## TASK TO CARRY OUT
Where a line holds the word "pgadmin", copy that line from the data below.

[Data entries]
.....

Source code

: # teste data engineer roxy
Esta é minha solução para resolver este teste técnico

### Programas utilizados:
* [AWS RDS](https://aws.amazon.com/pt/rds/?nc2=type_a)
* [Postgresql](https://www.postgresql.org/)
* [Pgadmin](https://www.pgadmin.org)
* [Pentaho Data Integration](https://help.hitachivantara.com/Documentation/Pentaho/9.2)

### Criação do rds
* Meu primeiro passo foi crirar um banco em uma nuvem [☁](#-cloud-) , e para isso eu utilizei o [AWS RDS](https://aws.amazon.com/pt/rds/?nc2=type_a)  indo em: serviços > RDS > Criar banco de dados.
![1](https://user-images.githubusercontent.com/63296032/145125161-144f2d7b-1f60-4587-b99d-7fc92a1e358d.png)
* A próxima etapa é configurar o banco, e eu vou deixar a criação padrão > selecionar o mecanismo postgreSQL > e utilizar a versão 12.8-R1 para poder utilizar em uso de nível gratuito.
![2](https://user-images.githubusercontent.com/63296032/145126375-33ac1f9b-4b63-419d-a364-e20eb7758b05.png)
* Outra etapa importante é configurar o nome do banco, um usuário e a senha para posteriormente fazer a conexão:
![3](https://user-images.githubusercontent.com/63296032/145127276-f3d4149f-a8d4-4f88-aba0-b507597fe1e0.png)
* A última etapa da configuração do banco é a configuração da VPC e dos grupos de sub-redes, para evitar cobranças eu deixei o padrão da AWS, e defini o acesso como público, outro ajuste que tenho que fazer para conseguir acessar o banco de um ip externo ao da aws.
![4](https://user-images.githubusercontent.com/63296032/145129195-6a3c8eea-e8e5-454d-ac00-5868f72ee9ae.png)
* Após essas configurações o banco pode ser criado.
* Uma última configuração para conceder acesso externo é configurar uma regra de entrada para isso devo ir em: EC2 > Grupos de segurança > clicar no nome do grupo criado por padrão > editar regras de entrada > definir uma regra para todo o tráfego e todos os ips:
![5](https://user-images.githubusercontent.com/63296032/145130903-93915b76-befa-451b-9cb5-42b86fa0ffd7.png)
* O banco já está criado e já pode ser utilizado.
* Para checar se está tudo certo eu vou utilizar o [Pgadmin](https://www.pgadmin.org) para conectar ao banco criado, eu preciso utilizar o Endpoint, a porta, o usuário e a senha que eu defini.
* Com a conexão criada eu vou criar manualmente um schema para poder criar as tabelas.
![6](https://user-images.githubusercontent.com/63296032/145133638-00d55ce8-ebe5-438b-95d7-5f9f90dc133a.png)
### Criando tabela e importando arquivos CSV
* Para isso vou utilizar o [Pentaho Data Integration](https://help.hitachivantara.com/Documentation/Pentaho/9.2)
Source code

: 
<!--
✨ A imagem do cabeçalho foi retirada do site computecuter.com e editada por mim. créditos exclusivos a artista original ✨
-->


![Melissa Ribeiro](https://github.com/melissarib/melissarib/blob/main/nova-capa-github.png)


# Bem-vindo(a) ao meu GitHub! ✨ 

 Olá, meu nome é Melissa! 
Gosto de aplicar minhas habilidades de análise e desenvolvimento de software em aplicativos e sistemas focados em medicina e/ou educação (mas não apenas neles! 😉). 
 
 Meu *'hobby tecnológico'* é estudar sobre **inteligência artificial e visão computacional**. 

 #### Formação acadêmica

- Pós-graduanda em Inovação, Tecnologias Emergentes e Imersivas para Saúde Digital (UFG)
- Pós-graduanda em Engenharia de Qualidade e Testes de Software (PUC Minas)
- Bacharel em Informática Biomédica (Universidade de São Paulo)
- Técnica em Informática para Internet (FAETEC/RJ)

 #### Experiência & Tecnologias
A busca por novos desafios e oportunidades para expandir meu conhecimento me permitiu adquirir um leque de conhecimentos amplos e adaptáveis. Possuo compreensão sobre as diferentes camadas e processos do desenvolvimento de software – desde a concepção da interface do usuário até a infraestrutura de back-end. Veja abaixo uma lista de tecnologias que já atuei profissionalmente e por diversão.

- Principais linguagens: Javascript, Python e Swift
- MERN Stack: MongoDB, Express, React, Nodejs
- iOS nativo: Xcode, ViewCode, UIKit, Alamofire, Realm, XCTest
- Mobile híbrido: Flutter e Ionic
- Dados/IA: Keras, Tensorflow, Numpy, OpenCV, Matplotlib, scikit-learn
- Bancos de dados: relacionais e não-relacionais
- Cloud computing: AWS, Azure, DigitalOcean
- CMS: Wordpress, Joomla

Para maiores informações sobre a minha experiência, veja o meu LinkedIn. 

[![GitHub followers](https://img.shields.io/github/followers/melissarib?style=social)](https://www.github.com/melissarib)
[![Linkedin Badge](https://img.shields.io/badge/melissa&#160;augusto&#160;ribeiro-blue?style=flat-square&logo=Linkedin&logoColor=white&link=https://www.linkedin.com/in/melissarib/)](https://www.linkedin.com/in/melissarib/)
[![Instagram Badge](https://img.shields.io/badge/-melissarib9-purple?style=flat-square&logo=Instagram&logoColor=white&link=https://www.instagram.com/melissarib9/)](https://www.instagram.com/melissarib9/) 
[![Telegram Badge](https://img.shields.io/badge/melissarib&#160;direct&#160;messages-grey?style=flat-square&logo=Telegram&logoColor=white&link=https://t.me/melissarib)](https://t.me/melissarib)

.....

## PROBLEM SOLUTION
* [Pgadmin](https://www.pgadmin.org)
* Para checar se está tudo certo eu vou utilizar o [Pgadmin](https://www.pgadmin.org) para conectar ao banco criado, eu preciso utilizar o Endpoint, a porta, o usuário e a senha que eu defini.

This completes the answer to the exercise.